# Task directions:
In the listing that follows, determine how many lines include the word "cocycle". Respond with that number alone.

# Data listing:

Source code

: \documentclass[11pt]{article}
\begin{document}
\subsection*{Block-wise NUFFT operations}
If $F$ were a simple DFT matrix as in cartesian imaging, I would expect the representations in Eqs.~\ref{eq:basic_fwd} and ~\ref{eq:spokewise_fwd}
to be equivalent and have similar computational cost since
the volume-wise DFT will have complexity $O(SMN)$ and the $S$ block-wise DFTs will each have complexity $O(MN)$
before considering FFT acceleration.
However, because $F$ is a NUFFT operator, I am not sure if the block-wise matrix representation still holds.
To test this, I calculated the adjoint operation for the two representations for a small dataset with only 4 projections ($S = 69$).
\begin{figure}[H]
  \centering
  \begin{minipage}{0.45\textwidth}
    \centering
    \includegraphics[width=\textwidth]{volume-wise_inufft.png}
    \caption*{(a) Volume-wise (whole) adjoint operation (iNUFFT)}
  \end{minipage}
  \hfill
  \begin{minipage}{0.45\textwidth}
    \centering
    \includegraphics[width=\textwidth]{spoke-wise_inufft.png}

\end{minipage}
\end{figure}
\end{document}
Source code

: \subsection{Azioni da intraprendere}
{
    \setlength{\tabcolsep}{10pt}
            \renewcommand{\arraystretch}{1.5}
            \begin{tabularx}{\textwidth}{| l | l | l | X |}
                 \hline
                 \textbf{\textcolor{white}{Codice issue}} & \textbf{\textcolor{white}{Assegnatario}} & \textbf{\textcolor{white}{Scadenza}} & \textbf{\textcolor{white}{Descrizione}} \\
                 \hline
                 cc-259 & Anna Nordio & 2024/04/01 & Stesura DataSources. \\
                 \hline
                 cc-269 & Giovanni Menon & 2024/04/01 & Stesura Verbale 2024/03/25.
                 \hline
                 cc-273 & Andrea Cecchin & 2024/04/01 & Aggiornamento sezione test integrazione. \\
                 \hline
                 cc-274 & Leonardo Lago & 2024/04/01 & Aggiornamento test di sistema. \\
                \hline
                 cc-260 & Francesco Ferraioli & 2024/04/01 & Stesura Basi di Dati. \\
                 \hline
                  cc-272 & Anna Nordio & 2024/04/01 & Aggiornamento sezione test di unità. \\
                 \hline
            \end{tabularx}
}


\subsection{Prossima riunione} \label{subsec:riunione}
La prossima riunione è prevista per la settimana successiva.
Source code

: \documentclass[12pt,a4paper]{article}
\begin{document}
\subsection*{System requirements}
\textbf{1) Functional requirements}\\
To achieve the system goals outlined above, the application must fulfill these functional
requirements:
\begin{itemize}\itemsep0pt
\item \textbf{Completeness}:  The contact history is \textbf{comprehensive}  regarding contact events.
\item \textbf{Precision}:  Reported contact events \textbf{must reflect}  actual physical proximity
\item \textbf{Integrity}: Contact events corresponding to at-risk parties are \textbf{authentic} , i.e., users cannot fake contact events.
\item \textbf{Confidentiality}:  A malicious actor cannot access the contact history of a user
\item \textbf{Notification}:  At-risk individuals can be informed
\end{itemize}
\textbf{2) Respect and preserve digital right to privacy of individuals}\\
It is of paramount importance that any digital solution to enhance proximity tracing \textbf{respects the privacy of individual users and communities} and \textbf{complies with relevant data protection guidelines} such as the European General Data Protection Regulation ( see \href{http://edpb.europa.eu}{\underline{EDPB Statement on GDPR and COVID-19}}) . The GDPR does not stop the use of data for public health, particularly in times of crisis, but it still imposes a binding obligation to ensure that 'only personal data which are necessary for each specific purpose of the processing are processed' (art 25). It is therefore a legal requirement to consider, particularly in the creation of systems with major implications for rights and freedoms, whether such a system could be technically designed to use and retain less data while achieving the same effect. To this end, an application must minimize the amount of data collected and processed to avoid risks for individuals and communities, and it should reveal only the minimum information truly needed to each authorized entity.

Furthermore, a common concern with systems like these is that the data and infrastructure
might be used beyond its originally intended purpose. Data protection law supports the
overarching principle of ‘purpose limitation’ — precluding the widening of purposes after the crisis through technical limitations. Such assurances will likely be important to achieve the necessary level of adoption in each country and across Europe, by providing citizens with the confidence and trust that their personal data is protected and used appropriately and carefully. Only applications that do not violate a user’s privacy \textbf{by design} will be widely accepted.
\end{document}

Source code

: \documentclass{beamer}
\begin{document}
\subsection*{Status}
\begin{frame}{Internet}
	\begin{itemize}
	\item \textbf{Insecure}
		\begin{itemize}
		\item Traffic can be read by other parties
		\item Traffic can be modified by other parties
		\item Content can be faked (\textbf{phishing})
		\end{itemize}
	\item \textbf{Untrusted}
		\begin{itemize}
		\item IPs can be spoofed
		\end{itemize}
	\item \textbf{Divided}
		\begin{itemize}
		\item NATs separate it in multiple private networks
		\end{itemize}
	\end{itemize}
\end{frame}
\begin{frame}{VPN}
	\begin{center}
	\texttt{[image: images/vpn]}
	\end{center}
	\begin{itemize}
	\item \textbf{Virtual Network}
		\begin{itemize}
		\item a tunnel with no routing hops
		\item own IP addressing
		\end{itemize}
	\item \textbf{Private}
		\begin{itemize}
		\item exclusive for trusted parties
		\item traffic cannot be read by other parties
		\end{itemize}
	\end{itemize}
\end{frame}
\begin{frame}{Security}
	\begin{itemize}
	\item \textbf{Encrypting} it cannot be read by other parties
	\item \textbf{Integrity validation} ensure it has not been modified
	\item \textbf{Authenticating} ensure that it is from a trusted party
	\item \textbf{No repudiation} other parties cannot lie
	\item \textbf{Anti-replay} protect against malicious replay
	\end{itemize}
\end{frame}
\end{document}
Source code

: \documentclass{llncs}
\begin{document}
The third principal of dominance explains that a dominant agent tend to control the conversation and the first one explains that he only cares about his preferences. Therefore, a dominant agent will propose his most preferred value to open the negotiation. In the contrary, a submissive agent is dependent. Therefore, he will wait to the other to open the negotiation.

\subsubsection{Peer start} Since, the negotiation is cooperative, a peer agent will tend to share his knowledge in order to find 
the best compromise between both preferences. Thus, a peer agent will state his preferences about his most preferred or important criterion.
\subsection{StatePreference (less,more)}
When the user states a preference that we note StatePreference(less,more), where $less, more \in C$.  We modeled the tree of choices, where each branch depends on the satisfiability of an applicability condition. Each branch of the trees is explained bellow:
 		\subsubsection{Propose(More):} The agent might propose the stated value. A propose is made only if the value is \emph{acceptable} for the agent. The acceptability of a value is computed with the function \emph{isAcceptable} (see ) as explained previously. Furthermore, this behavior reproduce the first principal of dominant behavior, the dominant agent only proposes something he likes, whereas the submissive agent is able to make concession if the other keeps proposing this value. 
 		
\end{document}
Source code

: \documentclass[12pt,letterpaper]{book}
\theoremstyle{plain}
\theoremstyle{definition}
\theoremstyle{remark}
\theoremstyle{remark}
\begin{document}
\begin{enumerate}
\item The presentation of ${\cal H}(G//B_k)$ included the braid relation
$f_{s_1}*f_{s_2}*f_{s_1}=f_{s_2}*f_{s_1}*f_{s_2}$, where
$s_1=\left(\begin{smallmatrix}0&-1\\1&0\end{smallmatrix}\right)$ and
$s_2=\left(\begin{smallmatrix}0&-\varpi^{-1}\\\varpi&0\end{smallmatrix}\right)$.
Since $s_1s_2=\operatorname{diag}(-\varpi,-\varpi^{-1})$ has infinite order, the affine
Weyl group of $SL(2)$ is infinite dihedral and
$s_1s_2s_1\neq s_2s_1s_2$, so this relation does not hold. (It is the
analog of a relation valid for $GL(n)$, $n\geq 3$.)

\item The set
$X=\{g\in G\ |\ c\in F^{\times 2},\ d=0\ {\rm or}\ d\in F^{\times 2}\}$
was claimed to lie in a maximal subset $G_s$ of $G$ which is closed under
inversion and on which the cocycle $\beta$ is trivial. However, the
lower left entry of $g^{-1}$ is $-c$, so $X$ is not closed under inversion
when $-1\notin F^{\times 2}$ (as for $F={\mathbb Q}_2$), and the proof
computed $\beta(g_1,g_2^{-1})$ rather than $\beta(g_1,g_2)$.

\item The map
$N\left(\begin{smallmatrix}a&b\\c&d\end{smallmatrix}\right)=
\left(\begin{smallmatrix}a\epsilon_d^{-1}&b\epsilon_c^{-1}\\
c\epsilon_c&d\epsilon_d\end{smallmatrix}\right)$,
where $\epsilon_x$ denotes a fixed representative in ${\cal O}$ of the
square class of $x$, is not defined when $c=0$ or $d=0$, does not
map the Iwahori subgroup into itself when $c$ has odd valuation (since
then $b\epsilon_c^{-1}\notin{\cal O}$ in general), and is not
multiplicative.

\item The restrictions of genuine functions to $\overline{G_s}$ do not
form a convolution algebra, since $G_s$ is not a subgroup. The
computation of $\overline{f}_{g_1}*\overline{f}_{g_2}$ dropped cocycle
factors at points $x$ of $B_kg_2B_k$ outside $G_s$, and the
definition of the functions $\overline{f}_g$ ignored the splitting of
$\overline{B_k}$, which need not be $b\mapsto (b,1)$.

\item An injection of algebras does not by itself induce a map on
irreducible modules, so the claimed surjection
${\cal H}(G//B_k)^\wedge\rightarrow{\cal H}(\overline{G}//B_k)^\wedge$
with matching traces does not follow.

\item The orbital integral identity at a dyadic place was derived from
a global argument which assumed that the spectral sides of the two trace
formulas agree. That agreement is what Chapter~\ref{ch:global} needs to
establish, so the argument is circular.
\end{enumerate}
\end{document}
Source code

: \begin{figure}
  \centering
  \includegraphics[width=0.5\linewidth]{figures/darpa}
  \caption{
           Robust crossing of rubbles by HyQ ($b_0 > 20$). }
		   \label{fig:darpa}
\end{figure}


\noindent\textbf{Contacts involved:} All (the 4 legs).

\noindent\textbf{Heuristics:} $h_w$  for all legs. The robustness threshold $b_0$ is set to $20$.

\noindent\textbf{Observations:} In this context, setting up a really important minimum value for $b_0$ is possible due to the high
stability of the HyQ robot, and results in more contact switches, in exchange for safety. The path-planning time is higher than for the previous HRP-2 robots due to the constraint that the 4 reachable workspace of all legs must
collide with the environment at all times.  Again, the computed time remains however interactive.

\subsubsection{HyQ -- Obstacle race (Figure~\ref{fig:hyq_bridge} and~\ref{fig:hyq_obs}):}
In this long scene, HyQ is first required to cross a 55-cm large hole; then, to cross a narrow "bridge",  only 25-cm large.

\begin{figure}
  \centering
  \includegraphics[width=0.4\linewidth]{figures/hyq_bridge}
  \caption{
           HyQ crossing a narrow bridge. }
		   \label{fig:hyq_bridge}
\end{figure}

# Response below:
2